Segment Start: Task inputs

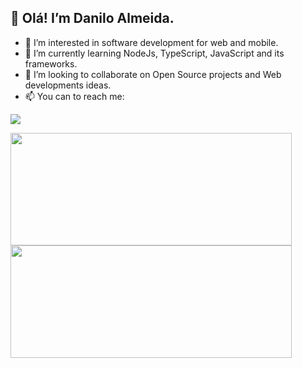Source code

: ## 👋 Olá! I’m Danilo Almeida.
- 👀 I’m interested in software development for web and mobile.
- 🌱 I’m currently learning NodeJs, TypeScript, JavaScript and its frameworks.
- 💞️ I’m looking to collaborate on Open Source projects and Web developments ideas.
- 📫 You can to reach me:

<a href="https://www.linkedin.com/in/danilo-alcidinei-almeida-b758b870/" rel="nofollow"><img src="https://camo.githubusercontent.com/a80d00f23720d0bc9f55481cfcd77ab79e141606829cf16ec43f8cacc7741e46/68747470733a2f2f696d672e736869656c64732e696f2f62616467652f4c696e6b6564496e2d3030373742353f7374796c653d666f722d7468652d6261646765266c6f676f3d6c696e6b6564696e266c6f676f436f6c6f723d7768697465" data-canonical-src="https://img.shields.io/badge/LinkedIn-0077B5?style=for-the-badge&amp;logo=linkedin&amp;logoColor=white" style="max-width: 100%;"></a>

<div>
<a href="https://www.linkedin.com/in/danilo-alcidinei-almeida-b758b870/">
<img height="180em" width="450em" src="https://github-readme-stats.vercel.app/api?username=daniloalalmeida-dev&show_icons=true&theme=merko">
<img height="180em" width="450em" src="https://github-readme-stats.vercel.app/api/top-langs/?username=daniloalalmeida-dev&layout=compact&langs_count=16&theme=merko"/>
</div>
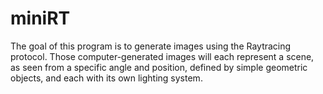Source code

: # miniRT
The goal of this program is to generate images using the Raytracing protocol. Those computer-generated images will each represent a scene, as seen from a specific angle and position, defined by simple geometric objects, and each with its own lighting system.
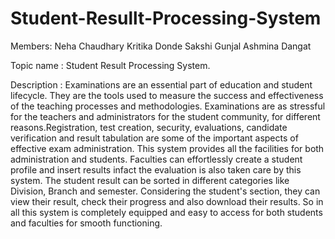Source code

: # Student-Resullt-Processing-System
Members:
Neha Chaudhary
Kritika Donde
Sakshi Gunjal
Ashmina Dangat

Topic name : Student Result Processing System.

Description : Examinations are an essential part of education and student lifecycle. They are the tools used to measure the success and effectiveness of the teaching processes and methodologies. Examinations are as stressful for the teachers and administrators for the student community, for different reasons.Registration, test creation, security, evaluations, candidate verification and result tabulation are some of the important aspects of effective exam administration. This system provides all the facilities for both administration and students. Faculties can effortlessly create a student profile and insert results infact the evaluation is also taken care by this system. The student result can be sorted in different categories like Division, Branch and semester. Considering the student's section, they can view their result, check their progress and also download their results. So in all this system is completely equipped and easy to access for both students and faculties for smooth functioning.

Segment End: Task inputs
Segment Start: Task inputs

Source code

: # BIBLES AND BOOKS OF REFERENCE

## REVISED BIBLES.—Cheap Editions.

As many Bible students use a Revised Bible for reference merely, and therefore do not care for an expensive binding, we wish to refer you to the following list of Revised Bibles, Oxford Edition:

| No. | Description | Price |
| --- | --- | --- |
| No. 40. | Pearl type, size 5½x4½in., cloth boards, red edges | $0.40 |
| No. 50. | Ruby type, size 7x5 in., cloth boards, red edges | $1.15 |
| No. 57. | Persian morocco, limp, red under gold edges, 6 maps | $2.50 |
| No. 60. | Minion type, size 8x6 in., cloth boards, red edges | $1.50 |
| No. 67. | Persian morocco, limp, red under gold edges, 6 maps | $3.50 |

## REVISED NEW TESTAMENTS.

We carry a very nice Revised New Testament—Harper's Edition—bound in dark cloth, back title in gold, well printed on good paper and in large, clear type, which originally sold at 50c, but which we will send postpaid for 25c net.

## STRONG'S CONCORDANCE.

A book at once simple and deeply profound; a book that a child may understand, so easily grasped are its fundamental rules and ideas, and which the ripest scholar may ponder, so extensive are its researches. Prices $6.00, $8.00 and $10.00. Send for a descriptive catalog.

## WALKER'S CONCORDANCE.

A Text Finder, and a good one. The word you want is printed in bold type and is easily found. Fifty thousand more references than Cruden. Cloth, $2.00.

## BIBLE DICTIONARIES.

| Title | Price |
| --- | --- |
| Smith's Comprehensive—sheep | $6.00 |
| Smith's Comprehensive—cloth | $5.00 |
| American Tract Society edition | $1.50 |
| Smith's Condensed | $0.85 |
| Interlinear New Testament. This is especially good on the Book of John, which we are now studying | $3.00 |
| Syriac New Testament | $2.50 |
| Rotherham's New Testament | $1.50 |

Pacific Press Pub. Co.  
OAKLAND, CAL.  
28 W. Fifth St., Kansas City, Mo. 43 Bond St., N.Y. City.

Segment End: Task inputs
Segment Start: Task inputs

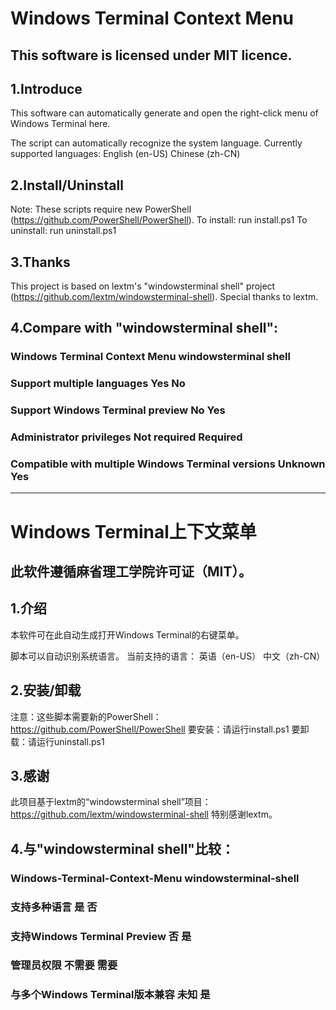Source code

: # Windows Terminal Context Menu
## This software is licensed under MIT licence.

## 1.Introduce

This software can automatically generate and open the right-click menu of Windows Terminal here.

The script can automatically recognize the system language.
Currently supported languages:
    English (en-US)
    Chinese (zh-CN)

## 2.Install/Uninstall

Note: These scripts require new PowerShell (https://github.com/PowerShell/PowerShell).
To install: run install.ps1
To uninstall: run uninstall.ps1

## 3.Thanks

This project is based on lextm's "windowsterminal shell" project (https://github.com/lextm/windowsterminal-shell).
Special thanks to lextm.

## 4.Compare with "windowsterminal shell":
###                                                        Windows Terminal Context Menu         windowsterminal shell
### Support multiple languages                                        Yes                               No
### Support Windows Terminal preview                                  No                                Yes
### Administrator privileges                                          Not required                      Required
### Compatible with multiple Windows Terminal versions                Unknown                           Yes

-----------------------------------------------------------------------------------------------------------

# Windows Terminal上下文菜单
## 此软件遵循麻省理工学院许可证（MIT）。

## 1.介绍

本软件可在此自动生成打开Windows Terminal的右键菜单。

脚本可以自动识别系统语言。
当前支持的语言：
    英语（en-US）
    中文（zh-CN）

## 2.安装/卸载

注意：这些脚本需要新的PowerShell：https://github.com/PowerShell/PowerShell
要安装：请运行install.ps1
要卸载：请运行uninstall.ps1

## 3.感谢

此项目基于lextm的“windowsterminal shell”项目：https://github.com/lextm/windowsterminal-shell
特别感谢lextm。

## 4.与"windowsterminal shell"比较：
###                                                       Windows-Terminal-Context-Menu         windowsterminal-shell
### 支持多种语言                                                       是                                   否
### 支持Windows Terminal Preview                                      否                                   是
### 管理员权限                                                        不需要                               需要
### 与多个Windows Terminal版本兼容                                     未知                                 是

Segment End: Task inputs

Exercise aim
Given the data above, transcribe exactly the lines from the one containing "maps | $3.50 |" down to the one containing "## REVISED NEW TESTAMENTS.", and no others.

Response to this exercise
| No. 67. | Persian morocco, limp, red under gold edges, 6 maps | $3.50 |

## REVISED NEW TESTAMENTS.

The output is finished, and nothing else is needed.